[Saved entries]
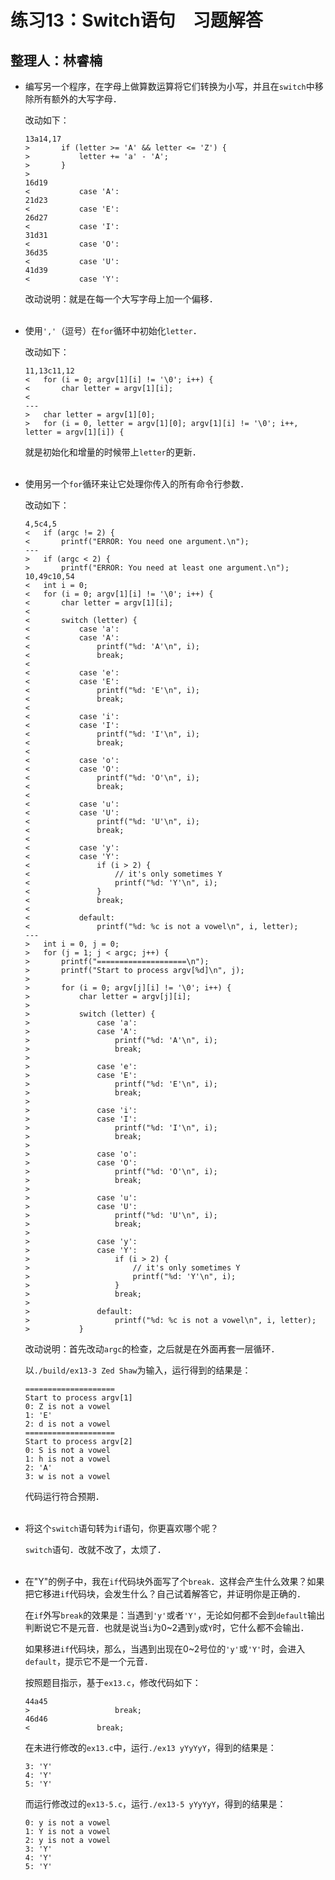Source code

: # 练习13：Switch语句　习题解答

## 整理人：林睿楠

* 编写另一个程序，在字母上做算数运算将它们转换为小写，并且在`switch`中移除所有额外的大写字母．

	改动如下：

	```
	13a14,17
	> 		if (letter >= 'A' && letter <= 'Z') {
	> 			letter += 'a' - 'A';
	> 		}
	> 
	16d19
	< 			case 'A':
	21d23
	< 			case 'E':
	26d27
	< 			case 'I':
	31d31
	< 			case 'O':
	36d35
	< 			case 'U':
	41d39
	< 			case 'Y':
	```

	改动说明：就是在每一个大写字母上加一个偏移．<br><br>

* 使用`','`（逗号）在`for`循环中初始化`letter`．

	改动如下：

	```
	11,13c11,12
	< 	for (i = 0; argv[1][i] != '\0'; i++) {
	< 		char letter = argv[1][i];
	< 
	---
	> 	char letter = argv[1][0];
	> 	for (i = 0, letter = argv[1][0]; argv[1][i] != '\0'; i++, letter = argv[1][i]) {
	```

	就是初始化和增量的时候带上`letter`的更新．<br><br>

* 使用另一个`for`循环来让它处理你传入的所有命令行参数．

	改动如下：

	```
	4,5c4,5
	< 	if (argc != 2) {
	< 		printf("ERROR: You need one argument.\n");
	---
	> 	if (argc < 2) {
	> 		printf("ERROR: You need at least one argument.\n");
	10,49c10,54
	< 	int i = 0;
	< 	for (i = 0; argv[1][i] != '\0'; i++) {
	< 		char letter = argv[1][i];
	< 
	< 		switch (letter) {
	< 			case 'a':
	< 			case 'A':
	< 				printf("%d: 'A'\n", i);
	< 				break;
	< 
	< 			case 'e':
	< 			case 'E':
	< 				printf("%d: 'E'\n", i);
	< 				break;
	< 
	< 			case 'i':
	< 			case 'I':
	< 				printf("%d: 'I'\n", i);
	< 				break;
	< 
	< 			case 'o':
	< 			case 'O':
	< 				printf("%d: 'O'\n", i);
	< 				break;
	< 
	< 			case 'u':
	< 			case 'U':
	< 				printf("%d: 'U'\n", i);
	< 				break;
	< 
	< 			case 'y':
	< 			case 'Y':
	< 				if (i > 2) {
	< 					// it's only sometimes Y
	< 					printf("%d: 'Y'\n", i);
	< 				}
	< 				break;
	< 
	< 			default:
	< 				printf("%d: %c is not a vowel\n", i, letter);
	---
	> 	int i = 0, j = 0;
	> 	for (j = 1; j < argc; j++) {
	> 		printf("====================\n");
	> 		printf("Start to process argv[%d]\n", j);
	> 
	> 		for (i = 0; argv[j][i] != '\0'; i++) {
	> 			char letter = argv[j][i];
	> 
	> 			switch (letter) {
	> 				case 'a':
	> 				case 'A':
	> 					printf("%d: 'A'\n", i);
	> 					break;
	> 
	> 				case 'e':
	> 				case 'E':
	> 					printf("%d: 'E'\n", i);
	> 					break;
	> 
	> 				case 'i':
	> 				case 'I':
	> 					printf("%d: 'I'\n", i);
	> 					break;
	> 
	> 				case 'o':
	> 				case 'O':
	> 					printf("%d: 'O'\n", i);
	> 					break;
	> 
	> 				case 'u':
	> 				case 'U':
	> 					printf("%d: 'U'\n", i);
	> 					break;
	> 
	> 				case 'y':
	> 				case 'Y':
	> 					if (i > 2) {
	> 						// it's only sometimes Y
	> 						printf("%d: 'Y'\n", i);
	> 					}
	> 					break;
	> 
	> 				default:
	> 					printf("%d: %c is not a vowel\n", i, letter);
	> 			}
	```

	改动说明：首先改动`argc`的检查，之后就是在外面再套一层循环．

	以`./build/ex13-3 Zed Shaw`为输入，运行得到的结果是：

	```
	====================
	Start to process argv[1]
	0: Z is not a vowel
	1: 'E'
	2: d is not a vowel
	====================
	Start to process argv[2]
	0: S is not a vowel
	1: h is not a vowel
	2: 'A'
	3: w is not a vowel
	```

	代码运行符合预期．<br><br>

* 将这个`switch`语句转为`if`语句，你更喜欢哪个呢？

	`switch`语句．改就不改了，太烦了．<br><br>

* 在"Y"的例子中，我在`if`代码块外面写了个`break`．这样会产生什么效果？如果把它移进`if`代码块，会发生什么？自己试着解答它，并证明你是正确的．

	在`if`外写`break`的效果是：当遇到`'y'`或者`'Y'`，无论如何都不会到`default`输出判断说它不是元音．也就是说当`i`为0~2遇到`y`或`Y`时，它什么都不会输出．

	如果移进`if`代码块，那么，当遇到出现在0~2号位的`'y'`或`'Y'`时，会进入`default`，提示它不是一个元音．

	按照题目指示，基于`ex13.c`，修改代码如下：

	```
	44a45
	> 					break;
	46d46
	< 				break;
	```

	在未进行修改的`ex13.c`中，运行`./ex13 yYyYyY`，得到的结果是：

	```
	3: 'Y'
	4: 'Y'
	5: 'Y'
	```

	而运行修改过的`ex13-5.c`，运行`./ex13-5 yYyYyY`，得到的结果是：

	```
	0: y is not a vowel
	1: Y is not a vowel
	2: y is not a vowel
	3: 'Y'
	4: 'Y'
	5: 'Y'
	```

### WORK REQUEST
Leaving the pictures out, transcribe the entries above exactly as written.

### EXPECTED ANSWER
Source code

: # 练习13：Switch语句　习题解答

## 整理人：林睿楠

* 编写另一个程序，在字母上做算数运算将它们转换为小写，并且在`switch`中移除所有额外的大写字母．

	改动如下：

	```
	13a14,17
	> 		if (letter >= 'A' && letter <= 'Z') {
	> 			letter += 'a' - 'A';
	> 		}
	> 
	16d19
	< 			case 'A':
	21d23
	< 			case 'E':
	26d27
	< 			case 'I':
	31d31
	< 			case 'O':
	36d35
	< 			case 'U':
	41d39
	< 			case 'Y':
	```

	改动说明：就是在每一个大写字母上加一个偏移．<br><br>

* 使用`','`（逗号）在`for`循环中初始化`letter`．

	改动如下：

	```
	11,13c11,12
	< 	for (i = 0; argv[1][i] != '\0'; i++) {
	< 		char letter = argv[1][i];
	< 
	---
	> 	char letter = argv[1][0];
	> 	for (i = 0, letter = argv[1][0]; argv[1][i] != '\0'; i++, letter = argv[1][i]) {
	```

	就是初始化和增量的时候带上`letter`的更新．<br><br>

* 使用另一个`for`循环来让它处理你传入的所有命令行参数．

	改动如下：

	```
	4,5c4,5
	< 	if (argc != 2) {
	< 		printf("ERROR: You need one argument.\n");
	---
	> 	if (argc < 2) {
	> 		printf("ERROR: You need at least one argument.\n");
	10,49c10,54
	< 	int i = 0;
	< 	for (i = 0; argv[1][i] != '\0'; i++) {
	< 		char letter = argv[1][i];
	< 
	< 		switch (letter) {
	< 			case 'a':
	< 			case 'A':
	< 				printf("%d: 'A'\n", i);
	< 				break;
	< 
	< 			case 'e':
	< 			case 'E':
	< 				printf("%d: 'E'\n", i);
	< 				break;
	< 
	< 			case 'i':
	< 			case 'I':
	< 				printf("%d: 'I'\n", i);
	< 				break;
	< 
	< 			case 'o':
	< 			case 'O':
	< 				printf("%d: 'O'\n", i);
	< 				break;
	< 
	< 			case 'u':
	< 			case 'U':
	< 				printf("%d: 'U'\n", i);
	< 				break;
	< 
	< 			case 'y':
	< 			case 'Y':
	< 				if (i > 2) {
	< 					// it's only sometimes Y
	< 					printf("%d: 'Y'\n", i);
	< 				}
	< 				break;
	< 
	< 			default:
	< 				printf("%d: %c is not a vowel\n", i, letter);
	---
	> 	int i = 0, j = 0;
	> 	for (j = 1; j < argc; j++) {
	> 		printf("====================\n");
	> 		printf("Start to process argv[%d]\n", j);
	> 
	> 		for (i = 0; argv[j][i] != '\0'; i++) {
	> 			char letter = argv[j][i];
	> 
	> 			switch (letter) {
	> 				case 'a':
	> 				case 'A':
	> 					printf("%d: 'A'\n", i);
	> 					break;
	> 
	> 				case 'e':
	> 				case 'E':
	> 					printf("%d: 'E'\n", i);
	> 					break;
	> 
	> 				case 'i':
	> 				case 'I':
	> 					printf("%d: 'I'\n", i);
	> 					break;
	> 
	> 				case 'o':
	> 				case 'O':
	> 					printf("%d: 'O'\n", i);
	> 					break;
	> 
	> 				case 'u':
	> 				case 'U':
	> 					printf("%d: 'U'\n", i);
	> 					break;
	> 
	> 				case 'y':
	> 				case 'Y':
	> 					if (i > 2) {
	> 						// it's only sometimes Y
	> 						printf("%d: 'Y'\n", i);
	> 					}
	> 					break;
	> 
	> 				default:
	> 					printf("%d: %c is not a vowel\n", i, letter);
	> 			}
	```

	改动说明：首先改动`argc`的检查，之后就是在外面再套一层循环．

	以`./build/ex13-3 Zed Shaw`为输入，运行得到的结果是：

	```
	====================
	Start to process argv[1]
	0: Z is not a vowel
	1: 'E'
	2: d is not a vowel
	====================
	Start to process argv[2]
	0: S is not a vowel
	1: h is not a vowel
	2: 'A'
	3: w is not a vowel
	```

	代码运行符合预期．<br><br>

* 将这个`switch`语句转为`if`语句，你更喜欢哪个呢？

	`switch`语句．改就不改了，太烦了．<br><br>

* 在"Y"的例子中，我在`if`代码块外面写了个`break`．这样会产生什么效果？如果把它移进`if`代码块，会发生什么？自己试着解答它，并证明你是正确的．

	在`if`外写`break`的效果是：当遇到`'y'`或者`'Y'`，无论如何都不会到`default`输出判断说它不是元音．也就是说当`i`为0~2遇到`y`或`Y`时，它什么都不会输出．

	如果移进`if`代码块，那么，当遇到出现在0~2号位的`'y'`或`'Y'`时，会进入`default`，提示它不是一个元音．

	按照题目指示，基于`ex13.c`，修改代码如下：

	```
	44a45
	> 					break;
	46d46
	< 				break;
	```

	在未进行修改的`ex13.c`中，运行`./ex13 yYyYyY`，得到的结果是：

	```
	3: 'Y'
	4: 'Y'
	5: 'Y'
	```

	而运行修改过的`ex13-5.c`，运行`./ex13-5 yYyYyY`，得到的结果是：

	```
	0: y is not a vowel
	1: Y is not a vowel
	2: y is not a vowel
	3: 'Y'
	4: 'Y'
	5: 'Y'
	```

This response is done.